You may be offered complimentary (free) credit monitoring.  Credit monitoring should not be used in lieu of a security freeze on your credit reports.  Credit monitoring is reactive because it leaves your credit report open and alerts you after your identity has been stolen.  Placing a security freeze is preventative because it locks your credit report and requires a PIN number release from you for access.  Generally, only the first twelve (12) months of credit monitoring are free and beyond that you have to pay monthly for this service. 

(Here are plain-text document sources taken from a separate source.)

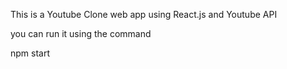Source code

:This is a Youtube Clone web app using React.js and Youtube API

you can run it using the command

npm start
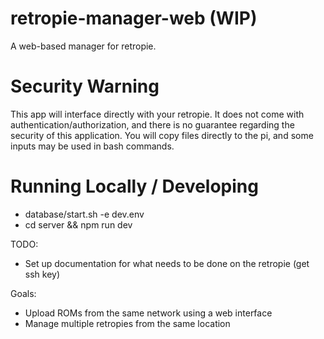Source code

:# retropie-manager-web (WIP)

A web-based manager for retropie.

# Security Warning
This app will interface directly with your retropie.  It does not come with authentication/authorization, and there is no guarantee regarding the security of this application.  You will copy files directly to the pi, and some inputs may be used in bash commands.


# Running Locally / Developing
- database/start.sh -e dev.env
- cd server && npm run dev


TODO:
- Set up documentation for what needs to be done on the retropie (get ssh key)

Goals:
- Upload ROMs from the same network using a web interface
- Manage multiple retropies from the same location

2.    Place a temporary (90-day) "fraud alert" on each of your credit reports by calling any one of the credit agencies listed below.  The credit agency you call will forward your request to the other two credit agencies.  To request a permanent (7-year) alert, you must be a victim of  the criminal identity theft (beyond having your information exposed in a security breach) and report the crime to your local law enforcement agency. There is no cost for this service.  To add a temporary fraud alert, contact any one of the following credit reporting agencies at:

            Equifax, P.O. Box 740256, Atlanta, GA 30374; 800-465-7166;

            Experian, P.O. Box 9530, Allen, TX 75013; 888-397-3742;

            Trans Union, P.O. Box 2000, Chester, PA 19022; 800-680-7289;

3.  Order a FREE copy of your credit reports from each credit reporting agency.  You are entitled to one free copy from each credit agency every twelve months. Monitoring your credit card statements and your credit reports are the most important steps you can take to safeguard your credit identity because you can catch errors and detect identity theft early. Equifax, Experian and TransUnion are private industry competitors who collect data independently.  Thus, all three credit reports must be reviewed to ensure the accuracy and safety of your credit information. Your free credit report does not contain your credit score because it is the work product and property of the credit agencies.  The Federal Trade Commission required the three credit reporting agencies to create a joint clearinghouse for consumer requests, so ordering your credit report is easy:  Just call, write or go online to:

            Annual Credit Report

            P.O. Box 105281

            Atlanta, GA 30348-5281

            Phone: 877-322-8228 toll-free


4.  Review your monthly billing statements, annual credit reports, and insurance explanation of benefit (EOB) statements  carefully. Look for unfamiliar charges, credit card accounts or other suspicious activity, such as incorrect addresses or indications of delinquent payments.  If you find unauthorized charges or accounts, contact my Consumer Protection Division.

5.  5.  Be wary of telemarketers who may use the information they fraudulently obtained about you to further defraud consumers.